MANIPOLAZIONI TEMPORALI NEL TEATRO DI DONIZETTI

L’opera in musica è genere teatrale che prevede intrinsecamente l’alternanza fra momenti nei quali l’azione esteriore procede e momenti volti a esprimere il portato interiore del personaggio. I primi danno la sensazione di uno scorrimento temporale pararealistico, i secondi di una dilatazione temporale (ciò che nella realtà dura pochi istanti verrebbe esteso fino a occupare vari minuti di musica). Questo almeno è stato il punto di partenza nei primi studi dedicati alla funzione del tempo nella drammaturgia musicale. Oggi tale posizione è in parte superata, in virtù di nuovi approcci metodologici. Fra gli aspetti più interessanti emersi negli ultimi anni vi è l’individuazione del trattamento temporale come fenomeno utile a caratterizzare gli orientamenti drammaturgici delle diverse epoche e dei diversi compositori. Nel melodramma italiano romantico il tempo agisce direttamente sui personaggi e sulla vicenda. Da questo punto di vista la produzione di Donizetti costituisce uno degli esiti più avanzati. Nelle sue opere troviamo in abbondanza orologi che battono, campane che rintoccano, cannoni che sparano a salve, sempre in coincidenza di situazioni cruciali del dramma. Ma l’aspetto più interessante è forse dato dal fatto che il compositore attraverso la musica è in grado di generare nello spettatore una percezione accelerata, rallentata, o realistica del flusso temporale a seconda delle necessità drammatiche. L’incontro sarà volto a esplorare quest’aspetto attraverso l’ascolto e la descrizione di alcune scene tratte da opere del musicista bergamasco.

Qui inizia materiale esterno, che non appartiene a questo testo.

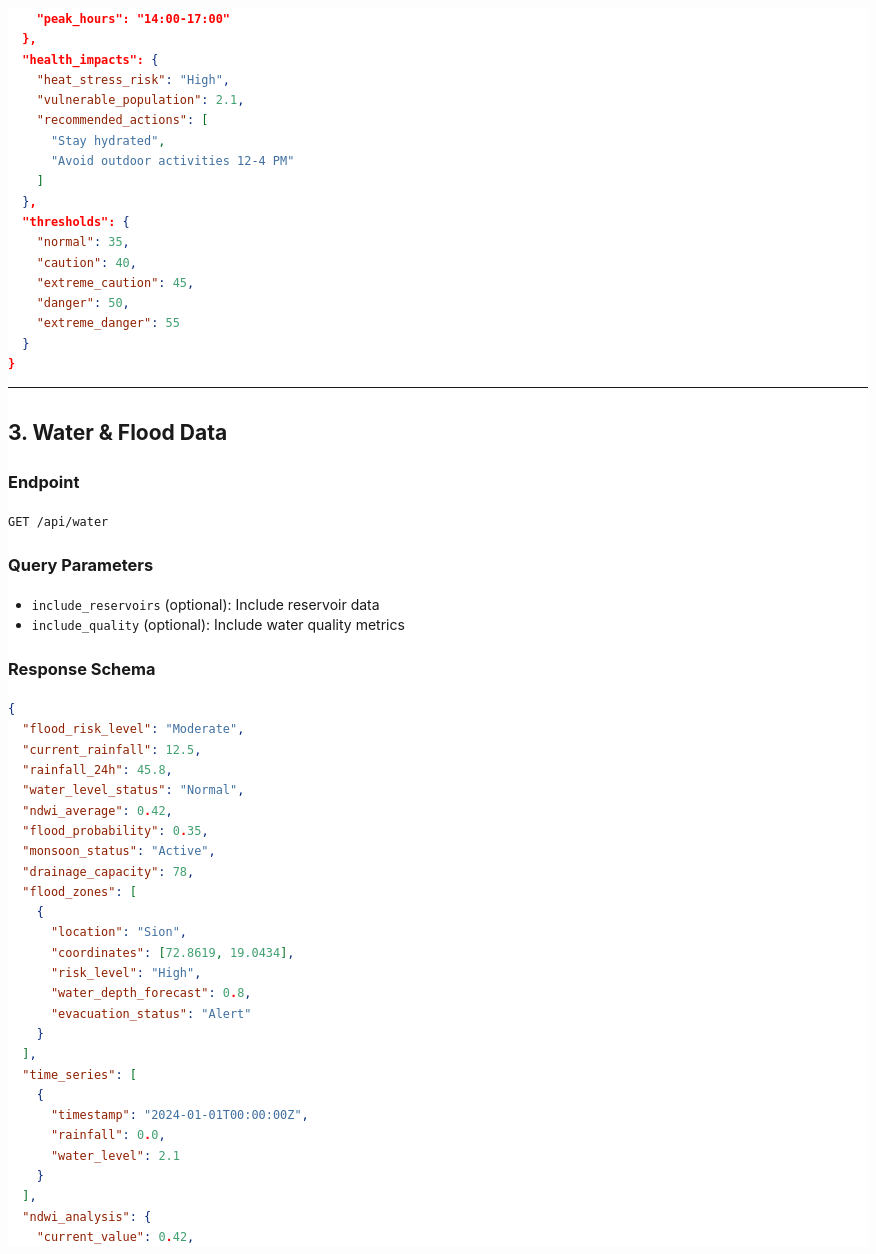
 ```json
    "peak_hours": "14:00-17:00"
  },
  "health_impacts": {
    "heat_stress_risk": "High",
    "vulnerable_population": 2.1,
    "recommended_actions": [
      "Stay hydrated",
      "Avoid outdoor activities 12-4 PM"
    ]
  },
  "thresholds": {
    "normal": 35,
    "caution": 40,
    "extreme_caution": 45,
    "danger": 50,
    "extreme_danger": 55
  }
}
```

---

## 3. Water & Flood Data

### Endpoint
```
GET /api/water
```

### Query Parameters
- `include_reservoirs` (optional): Include reservoir data
- `include_quality` (optional): Include water quality metrics

### Response Schema

```json
{
  "flood_risk_level": "Moderate",
  "current_rainfall": 12.5,
  "rainfall_24h": 45.8,
  "water_level_status": "Normal",
  "ndwi_average": 0.42,
  "flood_probability": 0.35,
  "monsoon_status": "Active",
  "drainage_capacity": 78,
  "flood_zones": [
    {
      "location": "Sion",
      "coordinates": [72.8619, 19.0434],
      "risk_level": "High",
      "water_depth_forecast": 0.8,
      "evacuation_status": "Alert"
    }
  ],
  "time_series": [
    {
      "timestamp": "2024-01-01T00:00:00Z",
      "rainfall": 0.0,
      "water_level": 2.1
    }
  ],
  "ndwi_analysis": {
    "current_value": 0.42,
```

Federico Fornoni si è laureato e ha conseguito il dottorato di ricerca in Musicologia all’Università di Pavia (sede di Cremona). Già assegnista di ricerca nell’Università di Berna, docente nei Conservatori di Bergamo e Taranto, cultore della materia (Drammaturgia musicale) nell’Università di Pavia, attualmente insegna Storia della musica nel Conservatorio di Potenza. Collaboratore della Fondazione Donizetti dal 2003, nel 2014 gli è stato assegnato il Premio Puccini dal Centro studi Giacomo Puccini di Lucca.